## TASK OBJECTIVE
All records that follow are to be restated exactly.
..............................
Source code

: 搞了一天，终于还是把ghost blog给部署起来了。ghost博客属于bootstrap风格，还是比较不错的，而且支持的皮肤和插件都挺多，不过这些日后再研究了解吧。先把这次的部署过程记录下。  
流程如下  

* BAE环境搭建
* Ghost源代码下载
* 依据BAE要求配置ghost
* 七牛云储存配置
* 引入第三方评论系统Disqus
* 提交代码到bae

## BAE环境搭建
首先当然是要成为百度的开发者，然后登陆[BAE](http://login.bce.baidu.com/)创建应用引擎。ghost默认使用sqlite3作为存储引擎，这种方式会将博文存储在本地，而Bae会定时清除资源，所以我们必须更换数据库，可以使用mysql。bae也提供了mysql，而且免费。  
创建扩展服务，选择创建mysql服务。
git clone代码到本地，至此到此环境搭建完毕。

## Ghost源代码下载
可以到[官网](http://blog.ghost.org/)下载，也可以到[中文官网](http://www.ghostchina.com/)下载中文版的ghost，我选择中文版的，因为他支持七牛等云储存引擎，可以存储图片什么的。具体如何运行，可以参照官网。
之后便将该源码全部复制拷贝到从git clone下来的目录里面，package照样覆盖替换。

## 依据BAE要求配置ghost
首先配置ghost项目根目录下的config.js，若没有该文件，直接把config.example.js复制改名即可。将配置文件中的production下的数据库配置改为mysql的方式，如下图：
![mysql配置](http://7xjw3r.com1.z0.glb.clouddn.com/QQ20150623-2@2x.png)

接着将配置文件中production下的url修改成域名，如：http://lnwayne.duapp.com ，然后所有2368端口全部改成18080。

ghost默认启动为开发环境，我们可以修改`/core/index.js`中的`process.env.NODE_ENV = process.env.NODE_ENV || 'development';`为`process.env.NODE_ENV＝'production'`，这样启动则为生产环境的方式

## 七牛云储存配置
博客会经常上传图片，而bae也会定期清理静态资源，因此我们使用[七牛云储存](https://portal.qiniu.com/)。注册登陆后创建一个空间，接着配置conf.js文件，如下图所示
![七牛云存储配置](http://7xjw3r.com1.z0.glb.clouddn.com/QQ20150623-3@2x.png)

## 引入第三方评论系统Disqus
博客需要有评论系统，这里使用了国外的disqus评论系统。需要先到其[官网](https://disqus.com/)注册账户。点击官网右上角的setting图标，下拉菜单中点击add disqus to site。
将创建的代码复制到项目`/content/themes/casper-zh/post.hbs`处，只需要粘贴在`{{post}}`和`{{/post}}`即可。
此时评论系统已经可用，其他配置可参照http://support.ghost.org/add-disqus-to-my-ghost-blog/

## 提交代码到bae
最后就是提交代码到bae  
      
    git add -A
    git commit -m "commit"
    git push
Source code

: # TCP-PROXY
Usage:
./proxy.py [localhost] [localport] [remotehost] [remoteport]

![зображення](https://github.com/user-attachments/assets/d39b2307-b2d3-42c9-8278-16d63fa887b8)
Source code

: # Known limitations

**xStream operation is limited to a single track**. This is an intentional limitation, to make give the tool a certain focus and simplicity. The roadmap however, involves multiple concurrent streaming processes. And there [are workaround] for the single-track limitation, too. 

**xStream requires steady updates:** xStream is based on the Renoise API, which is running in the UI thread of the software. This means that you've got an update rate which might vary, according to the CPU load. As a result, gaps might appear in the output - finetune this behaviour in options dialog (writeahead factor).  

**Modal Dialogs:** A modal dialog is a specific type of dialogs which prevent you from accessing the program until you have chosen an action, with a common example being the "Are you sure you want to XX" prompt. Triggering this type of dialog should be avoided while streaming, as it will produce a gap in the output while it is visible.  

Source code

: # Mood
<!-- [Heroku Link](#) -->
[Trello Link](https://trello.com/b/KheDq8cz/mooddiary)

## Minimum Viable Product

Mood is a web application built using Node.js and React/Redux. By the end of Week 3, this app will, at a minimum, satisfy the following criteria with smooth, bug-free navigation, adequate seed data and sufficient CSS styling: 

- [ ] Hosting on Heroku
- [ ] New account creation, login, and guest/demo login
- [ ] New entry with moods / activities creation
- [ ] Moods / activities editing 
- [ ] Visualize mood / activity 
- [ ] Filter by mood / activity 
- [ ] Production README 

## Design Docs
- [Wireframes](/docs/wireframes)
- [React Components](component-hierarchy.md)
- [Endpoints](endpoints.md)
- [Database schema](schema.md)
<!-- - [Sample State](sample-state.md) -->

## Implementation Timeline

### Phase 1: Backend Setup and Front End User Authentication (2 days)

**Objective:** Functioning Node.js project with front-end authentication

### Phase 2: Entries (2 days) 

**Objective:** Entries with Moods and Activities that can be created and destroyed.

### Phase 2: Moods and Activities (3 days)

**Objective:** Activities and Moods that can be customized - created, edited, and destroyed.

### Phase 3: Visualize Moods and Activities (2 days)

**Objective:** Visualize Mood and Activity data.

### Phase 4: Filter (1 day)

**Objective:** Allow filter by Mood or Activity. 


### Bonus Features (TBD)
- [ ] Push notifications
..............................
## ANSWER TO THIS PROBLEM
Source code

: 搞了一天，终于还是把ghost blog给部署起来了。ghost博客属于bootstrap风格，还是比较不错的，而且支持的皮肤和插件都挺多，不过这些日后再研究了解吧。先把这次的部署过程记录下。  
流程如下  

* BAE环境搭建
* Ghost源代码下载
* 依据BAE要求配置ghost
* 七牛云储存配置
* 引入第三方评论系统Disqus
* 提交代码到bae

## BAE环境搭建
首先当然是要成为百度的开发者，然后登陆[BAE](http://login.bce.baidu.com/)创建应用引擎。ghost默认使用sqlite3作为存储引擎，这种方式会将博文存储在本地，而Bae会定时清除资源，所以我们必须更换数据库，可以使用mysql。bae也提供了mysql，而且免费。  
创建扩展服务，选择创建mysql服务。
git clone代码到本地，至此到此环境搭建完毕。

## Ghost源代码下载
可以到[官网](http://blog.ghost.org/)下载，也可以到[中文官网](http://www.ghostchina.com/)下载中文版的ghost，我选择中文版的，因为他支持七牛等云储存引擎，可以存储图片什么的。具体如何运行，可以参照官网。
之后便将该源码全部复制拷贝到从git clone下来的目录里面，package照样覆盖替换。

## 依据BAE要求配置ghost
首先配置ghost项目根目录下的config.js，若没有该文件，直接把config.example.js复制改名即可。将配置文件中的production下的数据库配置改为mysql的方式，如下图：
![mysql配置](http://7xjw3r.com1.z0.glb.clouddn.com/QQ20150623-2@2x.png)

接着将配置文件中production下的url修改成域名，如：http://lnwayne.duapp.com ，然后所有2368端口全部改成18080。

ghost默认启动为开发环境，我们可以修改`/core/index.js`中的`process.env.NODE_ENV = process.env.NODE_ENV || 'development';`为`process.env.NODE_ENV＝'production'`，这样启动则为生产环境的方式

## 七牛云储存配置
博客会经常上传图片，而bae也会定期清理静态资源，因此我们使用[七牛云储存](https://portal.qiniu.com/)。注册登陆后创建一个空间，接着配置conf.js文件，如下图所示
![七牛云存储配置](http://7xjw3r.com1.z0.glb.clouddn.com/QQ20150623-3@2x.png)

## 引入第三方评论系统Disqus
博客需要有评论系统，这里使用了国外的disqus评论系统。需要先到其[官网](https://disqus.com/)注册账户。点击官网右上角的setting图标，下拉菜单中点击add disqus to site。
将创建的代码复制到项目`/content/themes/casper-zh/post.hbs`处，只需要粘贴在`{{post}}`和`{{/post}}`即可。
此时评论系统已经可用，其他配置可参照http://support.ghost.org/add-disqus-to-my-ghost-blog/

## 提交代码到bae
最后就是提交代码到bae  
      
    git add -A
    git commit -m "commit"
    git push
Source code

: # TCP-PROXY
Usage:
./proxy.py [localhost] [localport] [remotehost] [remoteport]

![зображення](https://github.com/user-attachments/assets/d39b2307-b2d3-42c9-8278-16d63fa887b8)
Source code

: # Known limitations

**xStream operation is limited to a single track**. This is an intentional limitation, to make give the tool a certain focus and simplicity. The roadmap however, involves multiple concurrent streaming processes. And there [are workaround] for the single-track limitation, too. 

**xStream requires steady updates:** xStream is based on the Renoise API, which is running in the UI thread of the software. This means that you've got an update rate which might vary, according to the CPU load. As a result, gaps might appear in the output - finetune this behaviour in options dialog (writeahead factor).  

**Modal Dialogs:** A modal dialog is a specific type of dialogs which prevent you from accessing the program until you have chosen an action, with a common example being the "Are you sure you want to XX" prompt. Triggering this type of dialog should be avoided while streaming, as it will produce a gap in the output while it is visible.  

Source code

: # Mood
<!-- [Heroku Link](#) -->
[Trello Link](https://trello.com/b/KheDq8cz/mooddiary)

## Minimum Viable Product

Mood is a web application built using Node.js and React/Redux. By the end of Week 3, this app will, at a minimum, satisfy the following criteria with smooth, bug-free navigation, adequate seed data and sufficient CSS styling: 

- [ ] Hosting on Heroku
- [ ] New account creation, login, and guest/demo login
- [ ] New entry with moods / activities creation
- [ ] Moods / activities editing 
- [ ] Visualize mood / activity 
- [ ] Filter by mood / activity 
- [ ] Production README 

## Design Docs
- [Wireframes](/docs/wireframes)
- [React Components](component-hierarchy.md)
- [Endpoints](endpoints.md)
- [Database schema](schema.md)
<!-- - [Sample State](sample-state.md) -->

## Implementation Timeline

### Phase 1: Backend Setup and Front End User Authentication (2 days)

**Objective:** Functioning Node.js project with front-end authentication

### Phase 2: Entries (2 days) 

**Objective:** Entries with Moods and Activities that can be created and destroyed.

### Phase 2: Moods and Activities (3 days)

**Objective:** Activities and Moods that can be customized - created, edited, and destroyed.

### Phase 3: Visualize Moods and Activities (2 days)

**Objective:** Visualize Mood and Activity data.

### Phase 4: Filter (1 day)

**Objective:** Allow filter by Mood or Activity. 


### Bonus Features (TBD)
- [ ] Push notifications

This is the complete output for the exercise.